━━━━━ INFORMATION GIVEN ━━━━━

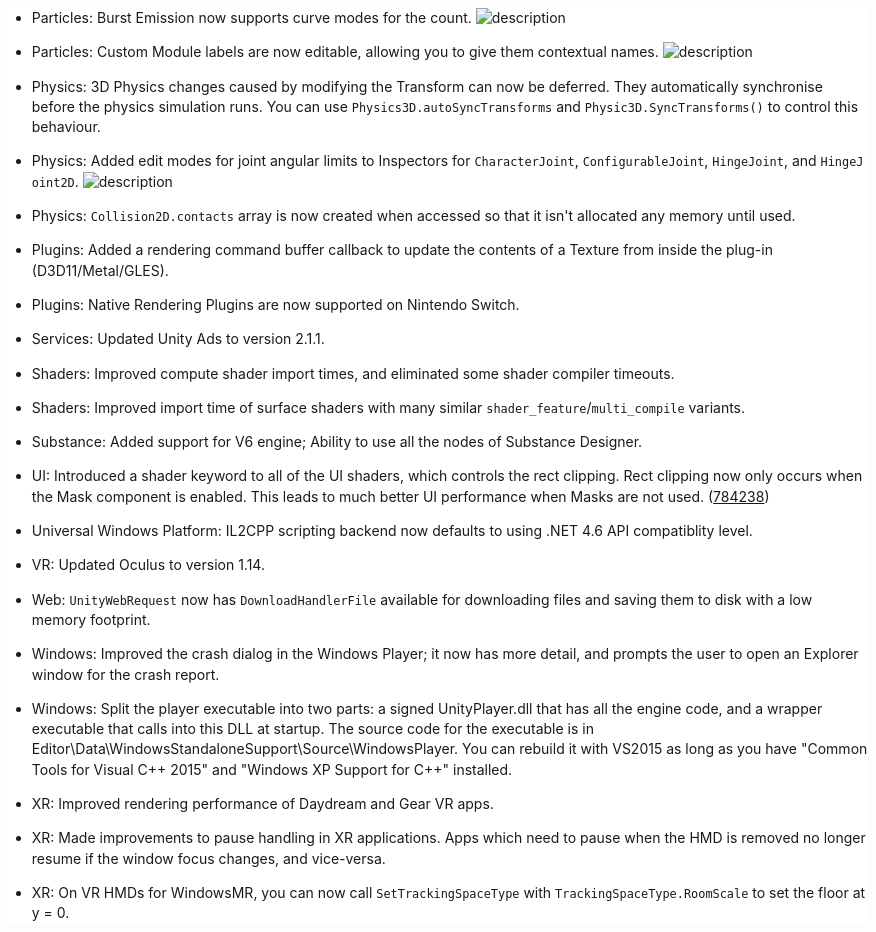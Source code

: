 *   Particles: Burst Emission now supports curve modes for the count. ![description](/sites/default/files/2017_2_improvement_particlesystem_burstcurve.png)
    
*   Particles: Custom Module labels are now editable, allowing you to give them contextual names. ![description](/sites/default/files/2017_2_improvement_particlesystem_customlabels.png)
    
*   Physics: 3D Physics changes caused by modifying the Transform can now be deferred. They automatically synchronise before the physics simulation runs. You can use `Physics3D.autoSyncTransforms` and `Physic3D.SyncTransforms()` to control this behaviour.
    
*   Physics: Added edit modes for joint angular limits to Inspectors for `CharacterJoint`, `ConfigurableJoint`, `HingeJoint`, and `HingeJoint2D`. ![description](/sites/default/files/2017_2_feature_joint_angular_limit_handle.gif)
    
*   Physics: `Collision2D.contacts` array is now created when accessed so that it isn't allocated any memory until used.
    
*   Plugins: Added a rendering command buffer callback to update the contents of a Texture from inside the plug-in (D3D11/Metal/GLES).
    
*   Plugins: Native Rendering Plugins are now supported on Nintendo Switch.
    
*   Services: Updated Unity Ads to version 2.1.1.
    
*   Shaders: Improved compute shader import times, and eliminated some shader compiler timeouts.
    
*   Shaders: Improved import time of surface shaders with many similar `shader_feature`/`multi_compile` variants.
    
*   Substance: Added support for V6 engine; Ability to use all the nodes of Substance Designer.
    
*   UI: Introduced a shader keyword to all of the UI shaders, which controls the rect clipping. Rect clipping now only occurs when the Mask component is enabled. This leads to much better UI performance when Masks are not used. ([784238](https://issuetracker.unity3d.com/issues/android-ui-performance-regression-on-motorola-moto-g))
    
*   Universal Windows Platform: IL2CPP scripting backend now defaults to using .NET 4.6 API compatiblity level.
    
*   VR: Updated Oculus to version 1.14.
    
*   Web: `UnityWebRequest` now has `DownloadHandlerFile` available for downloading files and saving them to disk with a low memory footprint.
    
*   Windows: Improved the crash dialog in the Windows Player; it now has more detail, and prompts the user to open an Explorer window for the crash report.
    
*   Windows: Split the player executable into two parts: a signed UnityPlayer.dll that has all the engine code, and a wrapper executable that calls into this DLL at startup. The source code for the executable is in Editor\\Data\\WindowsStandaloneSupport\\Source\\WindowsPlayer. You can rebuild it with VS2015 as long as you have "Common Tools for Visual C++ 2015" and "Windows XP Support for C++" installed.
    
*   XR: Improved rendering performance of Daydream and Gear VR apps.
    
*   XR: Made improvements to pause handling in XR applications. Apps which need to pause when the HMD is removed no longer resume if the window focus changes, and vice-versa.
    
*   XR: On VR HMDs for WindowsMR, you can now call `SetTrackingSpaceType` with `TrackingSpaceType.RoomScale` to set the floor at y = 0.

━━━━━

Look above for the line with "Particles: Burst Emission" and the line with "Particles: Custom Module". Retype those two lines and every line between them exactly, adding nothing.

: *   Particles: Burst Emission now supports curve modes for the count. ![description](/sites/default/files/2017_2_improvement_particlesystem_burstcurve.png)
    
*   Particles: Custom Module labels are now editable, allowing you to give them contextual names. ![description](/sites/default/files/2017_2_improvement_particlesystem_customlabels.png)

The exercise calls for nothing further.